FIG. 2 is an end view of the improved mine roof bolt.
FIG. 3 is a perspective view of one section of a two-piece tapered plug.
FIG. 4 is a perspective view of an alternative embodiment of one section of a two-piece tapered plug.
FIG. 5 is a side elevation view of the improved mine roof bolt positioned in the mine roof bore hole under the resin cartridge, the mine roof plate, spherical washer, and internally tapered hexagonal head being shown in section,
FIG. 6 is a view of the improved mine roof bolt of FIG. 5, shown in installed position within the mine roof bore hole, with the resin adhesive material thoroughly mixed and completely filling the annulus around the shank of the mine roof bolt.
FIG. 7 is a graph of tensile strength vs. elongation for a 9/16 inch diameter improved mine roof bolt of the present invention.
FIG. 8 is a side elevation view of the mine roof bolt of the present invention illustrating a number of alternative embodiments.
FIG. 9 is an end view of the second alternative embodiment mine roof bolt taken along lines 9--9 in FIG. 8.
FIG. 10 is a side elevation view of a resin protector cap used with the mine roof bolt of the present invention.
FIG. 11 is a partial side elevation view of the upper end of the mine roof bolt of FIG. 8 and incorporating the resin protector cap of FIG. 10, shown positioned in a mine roof bore hole prior to puncturing the resin cartridge.

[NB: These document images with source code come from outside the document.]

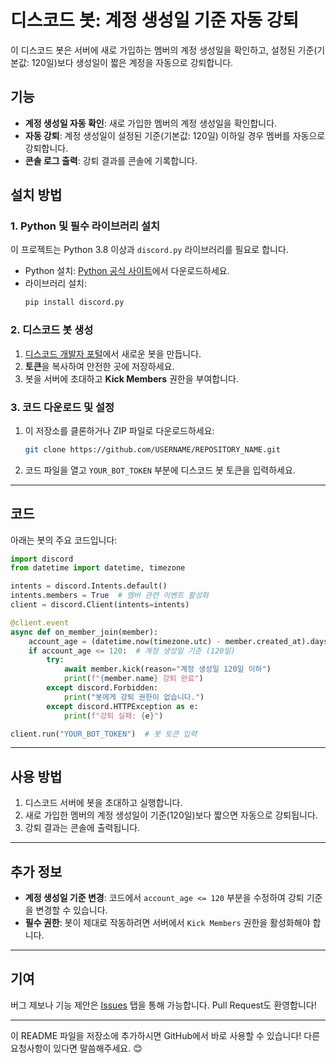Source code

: 
# 디스코드 봇: 계정 생성일 기준 자동 강퇴

이 디스코드 봇은 서버에 새로 가입하는 멤버의 계정 생성일을 확인하고, 설정된 기준(기본값: 120일)보다 생성일이 짧은 계정을 자동으로 강퇴합니다.

## 기능

- **계정 생성일 자동 확인**: 새로 가입한 멤버의 계정 생성일을 확인합니다.
- **자동 강퇴**: 계정 생성일이 설정된 기준(기본값: 120일) 이하일 경우 멤버를 자동으로 강퇴합니다.
- **콘솔 로그 출력**: 강퇴 결과를 콘솔에 기록합니다.

## 설치 방법

### 1. Python 및 필수 라이브러리 설치
이 프로젝트는 Python 3.8 이상과 `discord.py` 라이브러리를 필요로 합니다.

- Python 설치: [Python 공식 사이트](https://www.python.org/)에서 다운로드하세요.
- 라이브러리 설치:
  ```bash
  pip install discord.py
  ```

### 2. 디스코드 봇 생성
1. [디스코드 개발자 포털](https://discord.com/developers/applications)에서 새로운 봇을 만듭니다.
2. **토큰**을 복사하여 안전한 곳에 저장하세요.
3. 봇을 서버에 초대하고 **Kick Members** 권한을 부여합니다.

### 3. 코드 다운로드 및 설정
1. 이 저장소를 클론하거나 ZIP 파일로 다운로드하세요:
   ```bash
   git clone https://github.com/USERNAME/REPOSITORY_NAME.git
   ```
2. 코드 파일을 열고 `YOUR_BOT_TOKEN` 부분에 디스코드 봇 토큰을 입력하세요.

---

## 코드

아래는 봇의 주요 코드입니다:

```python
import discord
from datetime import datetime, timezone

intents = discord.Intents.default()
intents.members = True  # 멤버 관련 이벤트 활성화
client = discord.Client(intents=intents)

@client.event
async def on_member_join(member):
    account_age = (datetime.now(timezone.utc) - member.created_at).days
    if account_age <= 120:  # 계정 생성일 기준 (120일)
        try:
            await member.kick(reason="계정 생성일 120일 이하")
            print(f"{member.name} 강퇴 완료")
        except discord.Forbidden:
            print("봇에게 강퇴 권한이 없습니다.")
        except discord.HTTPException as e:
            print(f"강퇴 실패: {e}")

client.run("YOUR_BOT_TOKEN")  # 봇 토큰 입력
```

---

## 사용 방법

1. 디스코드 서버에 봇을 초대하고 실행합니다.
2. 새로 가입한 멤버의 계정 생성일이 기준(120일)보다 짧으면 자동으로 강퇴됩니다.
3. 강퇴 결과는 콘솔에 출력됩니다.

---

## 추가 정보

- **계정 생성일 기준 변경**: 코드에서 `account_age <= 120` 부분을 수정하여 강퇴 기준을 변경할 수 있습니다.
- **필수 권한**: 봇이 제대로 작동하려면 서버에서 `Kick Members` 권한을 활성화해야 합니다.

---

## 기여

버그 제보나 기능 제안은 [Issues](https://github.com/USERNAME/REPOSITORY_NAME/issues) 탭을 통해 가능합니다. Pull Request도 환영합니다!

---

이 README 파일을 저장소에 추가하시면 GitHub에서 바로 사용할 수 있습니다! 다른 요청사항이 있다면 말씀해주세요. 😊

FIG. 12 is a side elevation view of a plastic hex-head cap sleeve for use with the mine roof bolt of the present invention.
FIG. 13 is a top view of the plastic hex-head cap sleeve, taken along lines 13--13 in FIG. 12.
FIG. 14 is a side elevation view of a number of mine roof bolts installed in bore holes in a mine tunnel roof, illustrating the concept of the wire interconnecting the plastic hex-head cap sleeves of adjacent mine roof bolts.
FIG. 15 is a side elevation view of another alternative embodiment of the mine roof bolt of the present invention, illustrating the yieldable concept of the mine roof bolt.
DESCRIPTION OF THE PREFERRED EMBODIMENT
Referring now to the drawings, and initially to FIG. 1, the improved mine roof bolt is shown, generally illustrated by the numeral 10. The mine roof bolt comprises a shank 12 made up of a length of pre-tensioned steel stranded cable, which in the embodiment shown, is made up of six peripheral pre-tensioned steel strands 14 spirally wrapped around a central steel strand 16 (more clearly shown in FIG. 2).
At one end of the steel stranded cable is affixed a two-piece tapered plug 20 which comprises two identical diametrically opposed essentially half-cylinders that define the outer surface of a right conical frustum. The frusto-conical outer surface 22 of the two piece tapered plug 20 is designed to engage a mating inside funnel surface of an internally tapered hexagonal head collar 26. Although the collar 26 is shown as a hexagonal head, obviously a square head or any other shaped head that accepts a mine roof bolt driver mechanism and boom should function adequately for the intended purpose.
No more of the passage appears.